Nearly half of investors ages 40 and younger say they are not getting any information on the fiscal cliff, compared to one-fourth of investors ages 60 older. It follows that more than 62 percent of investors ages 60 and older say they know what people are talking about when they discuss the fiscal cliff, but only 35 percent of investors ages 40 and younger feel this way.
What are the most common sources of information for investors ages 60 and older? The primary source is television (55 percent), followed by newspapers (51 percent), the Internet (44 percent), radio (27 percent) and magazines (25 percent). What are the most popular sources of information for investors ages 40 and younger? These millennials and Gen Xers are most likely to learn about the fiscal cliff from Internet sources (34 percent), television (26 percent) or newspapers (21 percent). They are equally likely to learn about the fiscal cliff from friends and family or the radio (18 percent).
Older investors not only take in more information on the fiscal cliff, they also place more trust in their sources. More than 37 percent say the information they’re receiving is “very reliable,” compared to 22 percent of investors ages 40 and younger.

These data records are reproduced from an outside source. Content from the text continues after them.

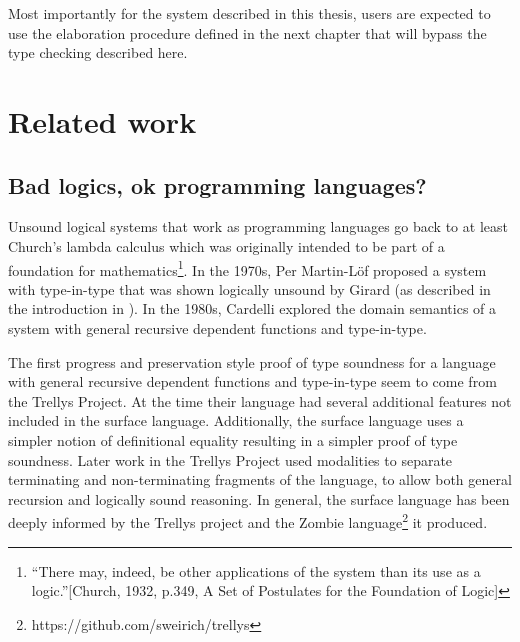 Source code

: Most importantly for the system described in this thesis, users are expected to use the elaboration procedure defined in the next chapter that will bypass the type checking described here.

\section{Related work}

\subsection{Bad logics, ok programming languages?}

Unsound logical systems that work as programming languages go back to at least Church's lambda calculus which was originally intended to be part of a foundation for mathematics\footnote{``There may, indeed, be other applications of the system than its use as a logic.''{[}Church, 1932, p.349, A Set of Postulates for the Foundation of Logic{]}}.
In the 1970s, Per Martin-L{\"o}f proposed a system with type-in-type that was shown logically unsound by Girard (as described in the introduction in \cite{Martin-Lof-1972}).
In the 1980s, Cardelli explored the domain semantics of a system with general recursive dependent functions and type-in-type\cite{cardelli1986polymorphic}.

The first progress and preservation style proof of type soundness for a language with general recursive dependent functions and type-in-type seem to come from the Trellys Project\cite{sjoberg2012irrelevance}.
At the time their language had several additional features not included in the surface language.
Additionally, the surface language uses a simpler notion of definitional equality resulting in a simpler proof of type soundness.
Later work in the Trellys Project\cite{casinghino2014combining,casinghino2014combiningthesis} used modalities to separate terminating and non-terminating fragments of the language, to allow both general recursion and logically sound reasoning.%
In general, the surface language has been deeply informed by the Trellys project\cite{sjoberg2012irrelevance,casinghino2014combining,casinghino2014combiningthesis,sjoberg2015programming,sjoberg2015dependently} and the Zombie language\footnote{https://github.com/sweirich/trellys} it produced.

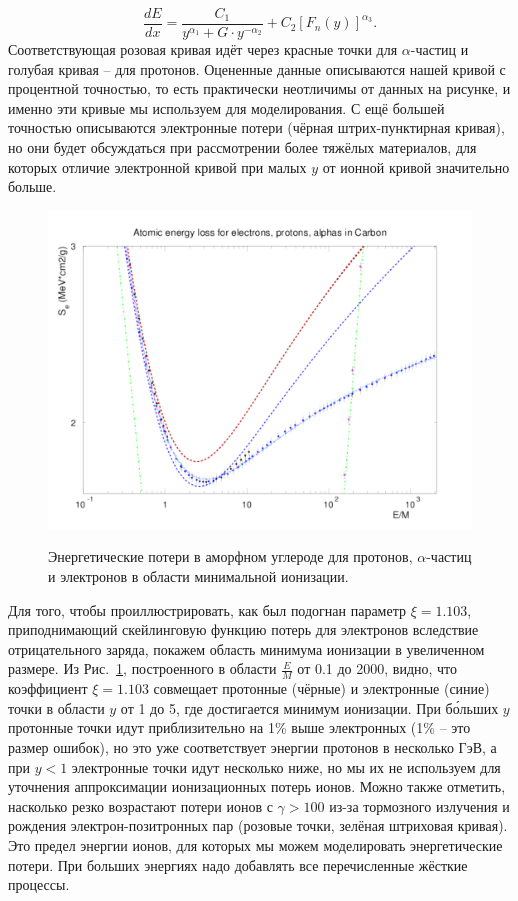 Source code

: \documentclass[a4paper,12pt]{article}
\begin{document}
\begin{large}
  \begin{equation}
  \label{TPTfitform}
    \frac{dE}{dx}=\frac{C_1}{y^{\alpha_1}+G\cdot y^{-\alpha_2}}+C_2 [F_n(y)]^{\alpha_3}.
  \end{equation}
  Соответствующая розовая кривая идёт через красные точки для $\alpha$-частиц и голубая кривая -- для протонов.
  Оцененные данные описываются нашей кривой с процентной точностью, то есть практически неотличимы от данных на рисунке, и именно эти кривые мы используем для моделирования.
  С ещё большей точностью описываются электронные потери (чёрная штрих-пунктирная кривая), но они будет обсуждаться при рассмотрении более тяжёлых материалов, для которых отличие электронной кривой при малых $y$ от ионной кривой значительно больше.
  
  \begin{figure}[ht]
    {
       \includegraphics[width=0.99\linewidth]{images/epa_c_s}
    }
    \caption{Энергетические потери в аморфном углероде для протонов, $\alpha$-частиц и электронов в области минимальной ионизации.}
    \label{fig:dEdxCS}
  \end{figure}
  Для того, чтобы проиллюстрировать, как был подогнан параметр $\xi=1.103$, приподнимающий скейлинговую функцию потерь для электронов вследствие отрицательного заряда, покажем область минимума ионизации в увеличенном размере. 
  Из Рис.~\ref{fig:dEdxCS}, построенного в области $\frac{E}{M}$ от 0.1 до 2000, видно, что коэффициент $\xi=1.103$ совмещает протонные (чёрные) и электронные (синие) точки в области $y$ от 1 до 5, где достигается минимум ионизации.
  При б\'{о}льших $y$ протонные точки идут приблизительно на 1\% выше электронных (1\% -- это размер ошибок), но это уже соответствует энергии протонов в несколько ГэВ, а при $y < 1$ электронные точки идут несколько ниже, но мы их не используем для уточнения аппроксимации ионизационных потерь ионов.
  Можно также отметить, насколько резко возрастают потери ионов с $\gamma > 100$ из-за тормозного излучения и рождения электрон-позитронных пар (розовые точки, зелёная штриховая кривая).
  Это предел энергии ионов, для которых мы можем моделировать энергетические потери.
  При больших энергиях надо добавлять все перечисленные жёсткие процессы.
  

\end{large}
\end{document}
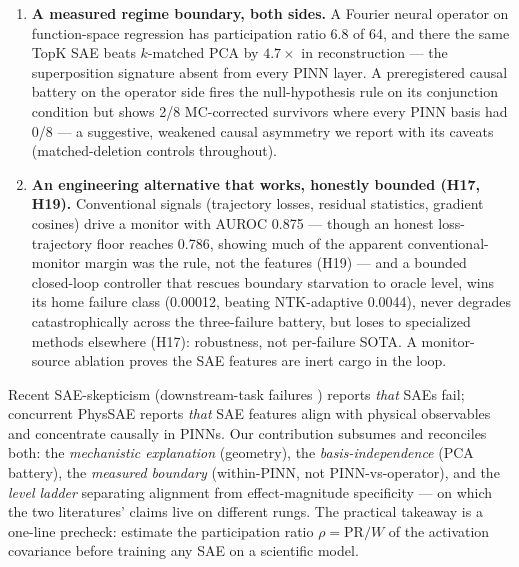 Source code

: \documentclass{article}
\newcommand{\PRW}{\rho}
\begin{document}
\begin{enumerate}
{        task} crosses into the higher-rank regime (PR 4.0--5.6,
        FNO-neighborhood) where the same TopK SAE beats $k$-matched PCA
        by 25--56$\times$ (3/3 seeds) --- the boundary is measured
        \emph{within} PINNs, and a preregistered rank diagnostic
        predicted exactly which runs would flip. Fourier features raise
        covariance rank while tangent rank stays 1: the two geometry
        measures dissociate, and covariance rank is the regime
        discriminator.
  \item \textbf{A measured regime boundary, both sides.} A Fourier neural
        operator \cite{li2021fourier} on function-space regression has
        participation ratio 6.8 of 64, and there the same TopK SAE beats
        $k$-matched PCA by $4.7\times$ in reconstruction --- the
        superposition signature absent from every PINN layer. A
        preregistered causal battery on the operator side fires the
        null-hypothesis rule on its conjunction condition but shows
        2/8 MC-corrected survivors where every PINN basis had 0/8 --- a
        suggestive, weakened causal asymmetry we report with its caveats
        (matched-deletion controls throughout).
  \item \textbf{An engineering alternative that works, honestly bounded
        (H17, H19).} Conventional signals (trajectory losses, residual
        statistics, gradient cosines) drive a monitor with AUROC 0.875
        --- though an honest loss-trajectory floor reaches 0.786,
        showing much of the apparent conventional-monitor margin was the
        rule, not the features (H19) --- and a bounded closed-loop
        controller that rescues boundary starvation to oracle level,
        wins its home failure class (0.00012, beating NTK-adaptive
        0.0044), never degrades catastrophically across the three-failure
        battery, but loses to specialized methods elsewhere (H17):
        robustness, not per-failure SOTA. A monitor-source ablation
        proves the SAE features are inert cargo in the loop.
\end{enumerate}

Recent SAE-skepticism (downstream-task failures
\cite{deepmind2025negative,leask2025sparse,paulo2025sae,korznikov2026saes})
reports \emph{that} SAEs fail; concurrent PhysSAE
\cite{patil2026physSAE} reports \emph{that} SAE features align with
physical observables and concentrate causally in PINNs. Our contribution
subsumes and reconciles both: the \emph{mechanistic explanation}
(geometry), the \emph{basis-independence} (PCA battery), the
\emph{measured boundary} (within-PINN, not PINN-vs-operator), and the
\emph{level ladder} separating alignment from effect-magnitude
specificity --- on which the two literatures' claims live on different
rungs. The practical takeaway is a one-line
precheck: estimate the participation ratio $\PRW = \mathrm{PR}/W$ of the
activation covariance before training any SAE on a scientific model.
\end{document}
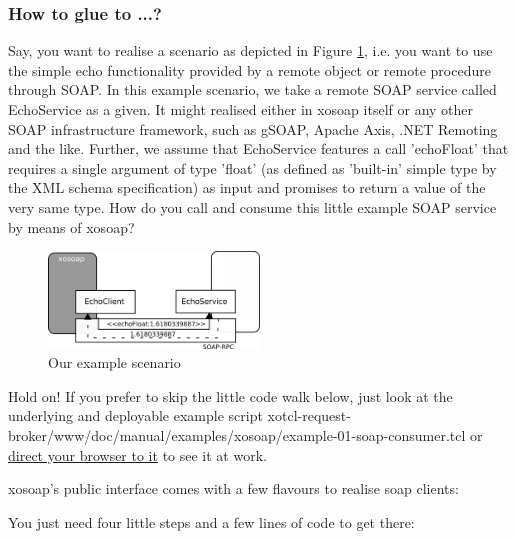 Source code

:   \subsubsection{How to glue to ...?}
  Say, you want to realise a scenario as depicted in Figure \ref{fig:quickstart:xosoap:1}, i.e. you want to use the simple echo functionality provided by a remote object or remote procedure through SOAP. In this example scenario, we take a remote SOAP service called EchoService as a given. It might realised either in xosoap itself or any other SOAP infrastructure framework, such as gSOAP, Apache Axis, .NET Remoting and the like. Further, we assume that  EchoService features a call 'echoFloat' that requires a single argument of type 'float' (as defined as 'built-in' simple type by the XML schema specification) as input and promises to return a value of the very same type. How do you call and consume this little example SOAP service by means of xosoap?
\begin{figure}[htbp]
\begin{center}
\includegraphics[width=0.5\textwidth]{img/consumer.png}
\caption{Our example scenario}
\label{fig:quickstart:xosoap:1}
\end{center}
\end{figure}
\begin{hints}
\item Hold on! If you prefer to skip the little code walk below, just look at the underlying and deployable example script xotcl-request-broker/www/doc/manual/examples/xosoap/example-01-soap-consumer.tcl or \href{http://openacs-dotlrn.wu-wien.ac.at/request-broker/doc/manual/examples/xosoap/example-01-soap-consumer.tcl}{direct your browser to it} to see it at work.
\item xosoap's public interface comes with a few flavours to realise soap clients: 
\end{hints}
You just need four little steps and a few lines of code to get there:
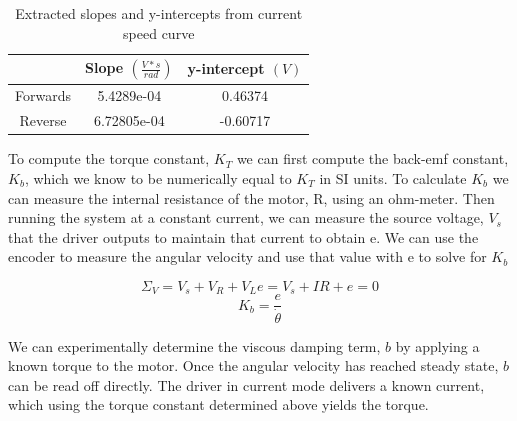 \documentclass{article}
\theoremstyle{plain}
\theoremstyle{definition}
\theoremstyle{remark}
\begin{document}
\begin{table}[htb]
\begin{center}
    \begin{tabular}{|c|c|c|}
        \hline
        ~        & Slope $\left( \frac{V * s}{rad} \right) $ & y-intercept $ \left( V \right) $ \\ \hline
        Forwards & 5.4289e-04                                & 0.46374                          \\ 
        Reverse  & 6.72805e-04                               & -0.60717                         \\
        \hline
    \end{tabular}
\end{center}
\caption{Extracted slopes and y-intercepts from current speed curve}
\label{q2_b5}
\end{table}

To compute the torque constant, $K_{T}$ we can first compute the back-emf constant, $K_b$, which we know to be numerically equal to $K_T$ in SI units.  To calculate $K_b$ we can measure the internal resistance of the motor, R, using an ohm-meter.  Then running the system at a constant current, we can measure the source voltage, $V_{s}$ that the driver outputs to maintain that current  to obtain e. We can use the encoder to measure the angular velocity and use that value with e to solve for $K_b$

$$ \Sigma_{V} = V_{s} + V_{R} + V_{L} e = V_{s} + IR + e = 0 $$
$$ K_b = \frac{e}{\dot{\theta}} $$

%
%

We can experimentally determine the viscous damping term, $b$ by applying a known torque to the motor.  Once the angular velocity has reached steady state, $b$ can be read off directly.  The driver in current mode delivers a known current, which using the torque constant determined above yields the torque.  
\end{document}
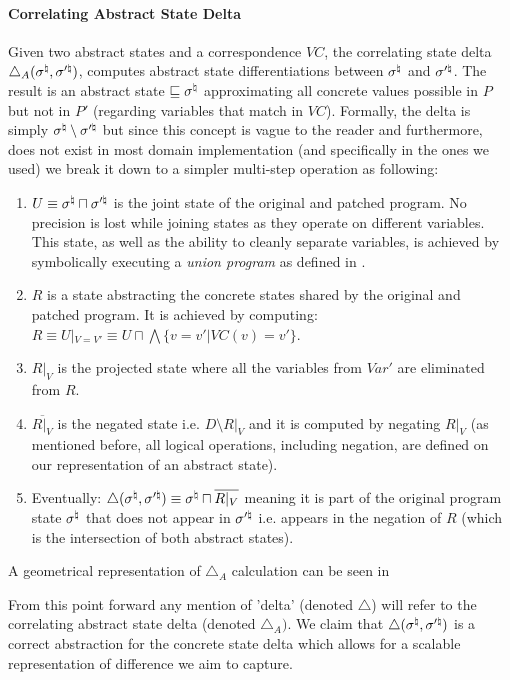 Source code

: \paragraph{Correlating Abstract State Delta} 
Given two abstract states and a correspondence $VC$,  the correlating state delta $\triangle_{A}(\sigma^\natural,\sigma'^\natural)$, computes abstract state differentiations between $\sigma^\natural$ and $\sigma'^\natural$. The result is an abstract state $\sqsubseteq \sigma^\natural$ approximating all concrete values possible in $P$ but not in $P'$ (regarding variables that match in $VC$). Formally, the delta is simply $\sigma^\natural \setminus \sigma'^\natural$ but since this concept is vague to the reader and furthermore, does not exist in most domain implementation (and specifically in the ones we used) we break it down to a simpler multi-step operation as following:
\begin{enumerate}
\item $U \equiv \sigma^\natural \sqcap \sigma'^\natural$ is the joint state of the original and patched program. No precision is lost while joining states as they operate on different variables. This state, as well as the ability to cleanly separate variables, is achieved by symbolically executing a \emph{union program} as defined in .
\item $R$ is a state abstracting the concrete states shared by the original and patched program. It is achieved by computing: $R \equiv U|_{V=V'} \equiv U \sqcap \bigwedge\{ v = v' | VC(v) = v'\}$.
\item $R|_V$ is the projected state where all the variables from $Var'$ are eliminated from $R$.
\item $\overline{R|_V}$ is the negated state i.e. $D \setminus R|_V$ and it is computed by negating $R|_V$ (as mentioned before, all logical operations, including negation, are defined on our representation of an abstract state).
\item Eventually: $\triangle(\sigma^\natural,\sigma'^\natural) \equiv \sigma^\natural \sqcap \overline{R|_V}$ meaning it is part of the original program state $\sigma^\natural$ that does not appear in $\sigma'^\natural$ i.e. appears in the negation of $R$ (which is the intersection of both abstract states).
\end{enumerate}




A geometrical representation of $\triangle_{A}$ calculation can be seen in \figref{}

From this point forward any mention of 'delta' (denoted $\triangle$) will refer to the correlating abstract state delta (denoted $\triangle_{A})$. We claim that $\triangle(\sigma^\natural,\sigma'^\natural)$ is a correct abstraction for the concrete state delta which allows for a scalable representation of difference we aim to capture.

Older investors are more likely than their younger counterparts to have a plan in place should Congress fail to address the issues surrounding the fiscal cliff. Roughly 35 percent of investors ages 60 and older anticipate changing their asset allocation in such a scenario, compared to 20 percent of investors ages 40 and younger. Older investors are more than twice as likely as younger investors to invest more in cash (32 percent vs. 15 percent, respectively,) gold (14 percent vs. 11 percent, respectively) or bonds (10 percent vs. 8 percent, respectively). Younger investors are more likely to invest more in stocks (10 percent vs. 6 percent, respectively) or real estate (10 percent vs. 8 percent, respectively).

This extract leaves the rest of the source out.